Annesi dedi ki: ‘Ey oğulcuğum! Sen kendini benden daha iyi bilirsin. Sen kendinin doğru yolda olduğunu ve ona çağırdığını biliyorsan ona devam et. Bu uğurda arkadaşların öldürüldü. İpini Ümeyyeoğullarının çocuklarının eline verip de seninle oynamalarına izin verme. Yok eğer sen sadece dünyalık istiyorsan, o zaman ne kötü bir kulsun! Hem kendini hem de seninle beraber öldürülenleri helak etmiş olursun.’

Bu sözler üzerine İbnu’z-Zubeyr, annesine yaklaşıp onu başından öptü ve şunları söyledi: ‘Vallahi ben de öyle düşünüyordum. Bugün insanları çağırdığım uğurda dünyaya meyletmedim ve dünyada yaşamayı arzulamadım. Beni (düzene) karşı çıkmaya iten sebep sadece Allah için olan öfkedir. Ancak senin de fikrini öğrenmek istedim. Basiretime basiret ve güç kattın. Ey Anneciğim! Bana bak; ben bugün öldürüleceğim, bana olan feryadın aşırı olmasın. Beni Allah’ın emrine bırak. Şüphesiz senin oğlun kötülük işlemeye yeltenmedi ve çirkin iş de yapmadı. Hiçbir hükümde zulmetmedi, verdiği hiçbir güvencede ihanet etmedi. Hiçbir Müslim’e veya anlaşmalı kimseye karşı zulme yeltenmedi.
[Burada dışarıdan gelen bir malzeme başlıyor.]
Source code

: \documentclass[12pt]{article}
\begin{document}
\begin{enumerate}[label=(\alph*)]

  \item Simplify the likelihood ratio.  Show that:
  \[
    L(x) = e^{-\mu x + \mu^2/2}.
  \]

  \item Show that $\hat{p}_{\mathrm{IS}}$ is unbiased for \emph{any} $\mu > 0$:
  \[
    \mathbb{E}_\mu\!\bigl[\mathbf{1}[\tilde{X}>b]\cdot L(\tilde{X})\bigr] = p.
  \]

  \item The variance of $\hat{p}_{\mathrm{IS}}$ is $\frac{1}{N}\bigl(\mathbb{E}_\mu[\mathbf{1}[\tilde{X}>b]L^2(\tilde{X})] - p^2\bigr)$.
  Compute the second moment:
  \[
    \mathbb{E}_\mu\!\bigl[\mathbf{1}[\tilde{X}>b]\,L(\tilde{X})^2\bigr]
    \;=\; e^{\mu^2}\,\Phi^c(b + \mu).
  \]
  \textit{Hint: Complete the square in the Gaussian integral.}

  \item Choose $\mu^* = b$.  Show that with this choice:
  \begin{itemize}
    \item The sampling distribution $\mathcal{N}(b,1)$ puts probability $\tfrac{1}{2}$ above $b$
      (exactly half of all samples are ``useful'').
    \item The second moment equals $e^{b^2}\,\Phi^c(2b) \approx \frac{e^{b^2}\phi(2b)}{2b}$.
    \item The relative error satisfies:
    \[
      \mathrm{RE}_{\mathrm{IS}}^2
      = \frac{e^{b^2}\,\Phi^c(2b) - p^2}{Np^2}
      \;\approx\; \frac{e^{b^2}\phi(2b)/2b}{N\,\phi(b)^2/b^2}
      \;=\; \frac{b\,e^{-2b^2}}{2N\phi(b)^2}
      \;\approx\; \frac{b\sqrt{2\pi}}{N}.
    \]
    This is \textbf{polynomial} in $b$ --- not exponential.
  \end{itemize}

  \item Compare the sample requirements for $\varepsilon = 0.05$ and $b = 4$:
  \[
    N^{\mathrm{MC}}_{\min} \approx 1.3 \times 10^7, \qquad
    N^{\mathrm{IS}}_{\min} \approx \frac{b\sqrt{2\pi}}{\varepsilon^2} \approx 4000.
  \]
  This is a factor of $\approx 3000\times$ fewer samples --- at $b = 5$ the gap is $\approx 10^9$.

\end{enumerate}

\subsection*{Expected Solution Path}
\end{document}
Bana ulaşan hiçbir zulme rıza göstermedim, aksine o zulmü reddettim. Benim nezdimde Rabbimin rızasından daha üstün hiçbir şey olmadı. Allah’ım! Ben bu sözleri kendimi temize çıkarmak için söylemiyorum. Sen beni daha iyi bilirsin. Ancak ben bu sözleri teselli olsun diye annemin üzüntüsünü hafifletmek için söylüyorum.’
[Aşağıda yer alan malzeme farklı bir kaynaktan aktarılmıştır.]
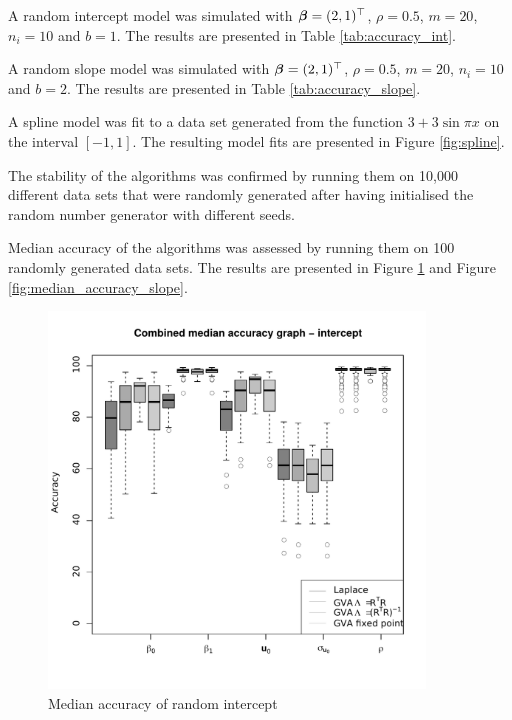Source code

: \documentclass{article}[12pt]
\begin{document}
A random intercept model was simulated with ${\boldsymbol \beta} = (2, 1)^\top$, $\rho = 0.5$, $m = 20$, $n_i = 10$ and $b
= 1$. The results are presented in Table \ref{tab:accuracy_int}.

A random slope model was simulated with ${\boldsymbol \beta} = (2, 1)^\top$, $\rho = 0.5$, $m = 20$, $n_i = 10$ and $b =
2$. The results are presented in Table \ref{tab:accuracy_slope}.

A spline model was fit to a data set generated from the function $3 + 3 \sin{\pi x}$ on the interval $[-1,
1]$. The resulting model fits are presented in Figure \ref{fig:spline}.

The stability of the algorithms was confirmed by running them on 10,000 different data sets that were randomly
generated after having initialised the random number generator with different seeds.

Median accuracy of the algorithms was assessed by running them on 100 randomly generated data sets. The
results are presented in Figure \ref{fig:median_accuracy_intercept} and Figure
\ref{fig:median_accuracy_slope}.

\begin{figure}
\caption{Median accuracy of random intercept}
\label{fig:median_accuracy_intercept}
\includegraphics[width=100mm, height=100mm]{code/results/median_accuracy_combined_intercept.pdf}
\end{figure}
\end{document}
Abdullah’ın bu sözlerine karşılık annesi ona şöyle dedi: ‘Şayet (ölümde) beni geçersen, senin için güzel bir teselli bulacağımı umuyorum. Şayet ben seni geçer de (senden önce ölürsem) senin işinin nereye varacağını görmem konusunda gönlümde bir boşluk kalır.’

Abdullah da, ‘Anneciğim! Allah seni hayırla mükafatlandırsın. Öldürüldükten sonra bana dua etmeyi bırakma.’ dedi.

Annesi ‘Hayır, bırakmam. Ben ebediyen duayı bırakacak değilim. Batıl uğruna öldürülen kim? Sen hak uğruna öldürüleceksin.’ dedi.

Abdullah çıktı, Annesi şöyle dua ediyordu: ‘Allah’ım! Uzun gecede kılınan şu uzun namazın hürmetine, şu ağlayışın ve Medine ile Mekke’nin şu kavurucu sıcaklığında (tutulan oruçtan dolayı) susuzluğun hürmetine, babasına ve bana iyi davranmasının hürmetine ona merhamet eyle. Allah’ım! Onu senin emrine teslim ediyorum. Onun hakkında verdiğin hükme ben razıyım. Beni Abdullah hakkında, sabredenlerin ve şükredenlerin sevabıyla ödüllendir!’ ”[5]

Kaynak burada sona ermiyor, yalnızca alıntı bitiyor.